Segment Start: RECORDS TO PROCESS
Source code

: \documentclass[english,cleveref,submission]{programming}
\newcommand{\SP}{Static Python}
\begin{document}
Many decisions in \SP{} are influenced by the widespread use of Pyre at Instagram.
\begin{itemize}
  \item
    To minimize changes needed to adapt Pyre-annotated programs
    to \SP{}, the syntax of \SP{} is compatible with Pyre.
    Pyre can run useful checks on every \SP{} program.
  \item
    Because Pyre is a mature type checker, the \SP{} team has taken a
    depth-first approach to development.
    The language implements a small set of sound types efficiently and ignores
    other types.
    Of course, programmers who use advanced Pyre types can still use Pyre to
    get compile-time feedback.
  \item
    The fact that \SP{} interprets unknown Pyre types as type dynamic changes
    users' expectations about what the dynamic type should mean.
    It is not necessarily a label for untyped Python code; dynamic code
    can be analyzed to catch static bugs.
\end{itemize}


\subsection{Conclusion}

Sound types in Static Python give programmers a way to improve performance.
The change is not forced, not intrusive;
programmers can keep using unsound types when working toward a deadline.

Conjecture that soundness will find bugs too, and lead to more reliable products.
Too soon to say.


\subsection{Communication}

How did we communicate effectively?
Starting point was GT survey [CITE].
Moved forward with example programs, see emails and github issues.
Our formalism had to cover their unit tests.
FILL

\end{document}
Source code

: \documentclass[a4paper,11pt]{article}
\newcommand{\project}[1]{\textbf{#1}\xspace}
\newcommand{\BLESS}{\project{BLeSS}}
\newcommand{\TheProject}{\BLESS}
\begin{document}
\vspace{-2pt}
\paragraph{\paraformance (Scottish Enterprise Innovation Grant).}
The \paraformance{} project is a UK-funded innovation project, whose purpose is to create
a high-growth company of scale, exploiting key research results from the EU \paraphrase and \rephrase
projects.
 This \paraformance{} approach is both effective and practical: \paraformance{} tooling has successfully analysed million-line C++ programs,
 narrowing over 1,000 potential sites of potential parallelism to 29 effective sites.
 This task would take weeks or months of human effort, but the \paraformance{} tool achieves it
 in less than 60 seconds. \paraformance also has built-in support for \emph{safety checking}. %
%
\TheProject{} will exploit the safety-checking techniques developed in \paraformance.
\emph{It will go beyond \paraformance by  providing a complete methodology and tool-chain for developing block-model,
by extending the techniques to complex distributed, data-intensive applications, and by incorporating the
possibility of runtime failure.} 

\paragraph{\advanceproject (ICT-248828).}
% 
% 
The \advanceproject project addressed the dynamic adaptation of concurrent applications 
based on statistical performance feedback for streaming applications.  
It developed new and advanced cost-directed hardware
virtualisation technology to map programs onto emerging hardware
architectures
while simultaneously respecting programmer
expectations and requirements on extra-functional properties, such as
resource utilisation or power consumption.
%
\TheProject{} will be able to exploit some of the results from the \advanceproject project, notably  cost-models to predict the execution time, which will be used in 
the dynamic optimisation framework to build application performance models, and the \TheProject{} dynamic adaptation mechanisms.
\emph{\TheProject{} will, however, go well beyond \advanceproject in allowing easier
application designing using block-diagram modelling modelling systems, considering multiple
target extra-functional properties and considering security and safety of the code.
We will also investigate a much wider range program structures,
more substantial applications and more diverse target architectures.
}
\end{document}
Segment End: RECORDS TO PROCESS
* **TASK PROMPT**
Reproduce every line of the data without changing a word.

* **EXPECTED ANSWER**
Source code

: \documentclass[english,cleveref,submission]{programming}
\newcommand{\SP}{Static Python}
\begin{document}
Many decisions in \SP{} are influenced by the widespread use of Pyre at Instagram.
\begin{itemize}
  \item
    To minimize changes needed to adapt Pyre-annotated programs
    to \SP{}, the syntax of \SP{} is compatible with Pyre.
    Pyre can run useful checks on every \SP{} program.
  \item
    Because Pyre is a mature type checker, the \SP{} team has taken a
    depth-first approach to development.
    The language implements a small set of sound types efficiently and ignores
    other types.
    Of course, programmers who use advanced Pyre types can still use Pyre to
    get compile-time feedback.
  \item
    The fact that \SP{} interprets unknown Pyre types as type dynamic changes
    users' expectations about what the dynamic type should mean.
    It is not necessarily a label for untyped Python code; dynamic code
    can be analyzed to catch static bugs.
\end{itemize}


\subsection{Conclusion}

Sound types in Static Python give programmers a way to improve performance.
The change is not forced, not intrusive;
programmers can keep using unsound types when working toward a deadline.

Conjecture that soundness will find bugs too, and lead to more reliable products.
Too soon to say.


\subsection{Communication}

How did we communicate effectively?
Starting point was GT survey [CITE].
Moved forward with example programs, see emails and github issues.
Our formalism had to cover their unit tests.
FILL

\end{document}
Source code

: \documentclass[a4paper,11pt]{article}
\newcommand{\project}[1]{\textbf{#1}\xspace}
\newcommand{\BLESS}{\project{BLeSS}}
\newcommand{\TheProject}{\BLESS}
\begin{document}
\vspace{-2pt}
\paragraph{\paraformance (Scottish Enterprise Innovation Grant).}
The \paraformance{} project is a UK-funded innovation project, whose purpose is to create
a high-growth company of scale, exploiting key research results from the EU \paraphrase and \rephrase
projects.
 This \paraformance{} approach is both effective and practical: \paraformance{} tooling has successfully analysed million-line C++ programs,
 narrowing over 1,000 potential sites of potential parallelism to 29 effective sites.
 This task would take weeks or months of human effort, but the \paraformance{} tool achieves it
 in less than 60 seconds. \paraformance also has built-in support for \emph{safety checking}. %
%
\TheProject{} will exploit the safety-checking techniques developed in \paraformance.
\emph{It will go beyond \paraformance by  providing a complete methodology and tool-chain for developing block-model,
by extending the techniques to complex distributed, data-intensive applications, and by incorporating the
possibility of runtime failure.} 

\paragraph{\advanceproject (ICT-248828).}
% 
% 
The \advanceproject project addressed the dynamic adaptation of concurrent applications 
based on statistical performance feedback for streaming applications.  
It developed new and advanced cost-directed hardware
virtualisation technology to map programs onto emerging hardware
architectures
while simultaneously respecting programmer
expectations and requirements on extra-functional properties, such as
resource utilisation or power consumption.
%
\TheProject{} will be able to exploit some of the results from the \advanceproject project, notably  cost-models to predict the execution time, which will be used in 
the dynamic optimisation framework to build application performance models, and the \TheProject{} dynamic adaptation mechanisms.
\emph{\TheProject{} will, however, go well beyond \advanceproject in allowing easier
application designing using block-diagram modelling modelling systems, considering multiple
target extra-functional properties and considering security and safety of the code.
We will also investigate a much wider range program structures,
more substantial applications and more diverse target architectures.
}
\end{document}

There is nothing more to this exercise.